The full list of commands accepted by this bot can be found here.

Needs approval from an approver in each of these files:

OWNERS

Approvers can indicate their approval by writing /approve in a comment
Approvers can cancel approval by writing /approve cancel in a comment

k8s-ci-robot · 2024-09-20T06:23:24Z

Hi @kokyhm. Thanks for your PR.

I'm waiting for a kubernetes-sigs member to verify that this patch is reasonable to test. If it is, they should reply with /ok-to-test on its own line. Until that is done, I will not automatically test new commits in this PR, but the usual testing commands by org members will still work. Regular contributors should join the org to skip this step.

Once the patch is verified, the new status will be reflected by the ok-to-test label.

I understand the commands that are listed here.

Instructions for interacting with me using PR comments are available here.
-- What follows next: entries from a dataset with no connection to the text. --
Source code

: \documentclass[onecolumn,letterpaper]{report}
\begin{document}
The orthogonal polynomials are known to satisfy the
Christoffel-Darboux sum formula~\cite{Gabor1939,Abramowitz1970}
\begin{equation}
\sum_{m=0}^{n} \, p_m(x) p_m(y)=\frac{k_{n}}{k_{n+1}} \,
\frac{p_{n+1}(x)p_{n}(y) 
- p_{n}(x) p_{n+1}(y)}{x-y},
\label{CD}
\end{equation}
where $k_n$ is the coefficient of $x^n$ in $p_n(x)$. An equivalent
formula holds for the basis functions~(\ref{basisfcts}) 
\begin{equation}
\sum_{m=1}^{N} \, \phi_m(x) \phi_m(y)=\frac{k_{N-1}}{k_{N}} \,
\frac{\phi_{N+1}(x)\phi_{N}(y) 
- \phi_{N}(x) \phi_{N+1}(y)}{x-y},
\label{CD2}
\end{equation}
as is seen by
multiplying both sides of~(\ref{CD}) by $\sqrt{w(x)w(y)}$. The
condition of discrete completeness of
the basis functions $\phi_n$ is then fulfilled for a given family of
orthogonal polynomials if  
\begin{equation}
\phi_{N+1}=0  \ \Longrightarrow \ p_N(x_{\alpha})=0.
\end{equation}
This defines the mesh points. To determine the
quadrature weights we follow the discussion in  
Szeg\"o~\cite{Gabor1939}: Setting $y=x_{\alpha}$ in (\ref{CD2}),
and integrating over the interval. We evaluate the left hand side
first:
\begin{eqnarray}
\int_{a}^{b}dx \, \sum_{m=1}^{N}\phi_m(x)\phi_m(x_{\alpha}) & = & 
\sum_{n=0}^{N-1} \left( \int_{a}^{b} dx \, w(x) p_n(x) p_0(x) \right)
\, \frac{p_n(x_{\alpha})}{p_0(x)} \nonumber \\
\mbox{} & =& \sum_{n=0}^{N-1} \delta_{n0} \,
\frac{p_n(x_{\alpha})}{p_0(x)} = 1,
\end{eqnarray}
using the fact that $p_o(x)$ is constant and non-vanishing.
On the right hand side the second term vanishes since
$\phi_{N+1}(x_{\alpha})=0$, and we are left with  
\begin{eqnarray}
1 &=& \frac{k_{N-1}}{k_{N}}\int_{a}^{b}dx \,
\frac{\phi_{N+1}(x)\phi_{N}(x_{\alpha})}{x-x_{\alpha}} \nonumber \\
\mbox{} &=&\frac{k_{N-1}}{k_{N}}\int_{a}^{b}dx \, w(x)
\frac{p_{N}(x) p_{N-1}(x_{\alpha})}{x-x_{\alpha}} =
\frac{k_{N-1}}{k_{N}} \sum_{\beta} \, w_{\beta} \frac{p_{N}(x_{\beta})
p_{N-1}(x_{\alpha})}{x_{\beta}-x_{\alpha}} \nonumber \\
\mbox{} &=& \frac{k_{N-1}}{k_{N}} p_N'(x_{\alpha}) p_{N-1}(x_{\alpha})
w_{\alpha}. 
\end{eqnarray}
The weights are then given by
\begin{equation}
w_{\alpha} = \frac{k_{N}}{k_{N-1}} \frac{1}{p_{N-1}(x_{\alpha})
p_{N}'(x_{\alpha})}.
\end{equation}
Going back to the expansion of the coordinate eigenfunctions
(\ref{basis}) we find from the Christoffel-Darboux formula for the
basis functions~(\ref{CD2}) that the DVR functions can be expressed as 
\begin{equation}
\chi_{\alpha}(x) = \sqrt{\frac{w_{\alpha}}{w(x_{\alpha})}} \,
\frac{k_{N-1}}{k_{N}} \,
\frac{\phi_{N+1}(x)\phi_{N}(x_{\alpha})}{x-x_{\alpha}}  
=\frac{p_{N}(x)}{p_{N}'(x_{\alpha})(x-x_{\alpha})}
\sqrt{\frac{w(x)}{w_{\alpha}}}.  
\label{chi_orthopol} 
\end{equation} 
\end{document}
If you have questions or suggestions related to my behavior, please file an issue against the kubernetes-sigs/prow repository.

yankay · 2024-09-20T06:25:30Z

/ok-to-test

VannTen · 2024-09-20T14:34:26Z

First: This needs some comments to have a rough idea of what the code does without too much trouble.

I have a couple of comments at first glance:

Any reason not to build on the already existing ? (script/download_hash.py in particular ?)
It looks like you're doing one graphql request per component ? The whole point of GraphQL is to be able to bundle things in one request, it should be able multiples things at once => also, bundling more things is one request make it less likely to hit the rate-limits request of GH.
It looks like you're only getting the last release for a component, what we actually need is all the new patchs version for the minor releases listed in the checksums
How fast is it ? 🚀

kokyhm · 2024-09-25T21:23:15Z

Thank you @VannTen for the comments.
I have not built on download.py since it does not handle all components.
However, I did borrow some(+3) findings from there! 👍

Hope my refactor address comments you have provided.

Key changes:

added comments
use only one graphql request
added support for patch versions
use explicit sha regex to calculate sha
make code more readable
make workflow actions use run-name to have a clear view what action does what
use one branch for the component to create-pull-request... it will update until merged.
intrduce constants
many other more readable and error prone improvements.

Speed:

it varies... localy or CI
CI - less than a minute (download is a matter of seconds)
locally - e.g. 4 workers, 2 Mbps uplink, ~20 minutes... (kata-containers have 700MB)

Thanks again and looking forward to your comments.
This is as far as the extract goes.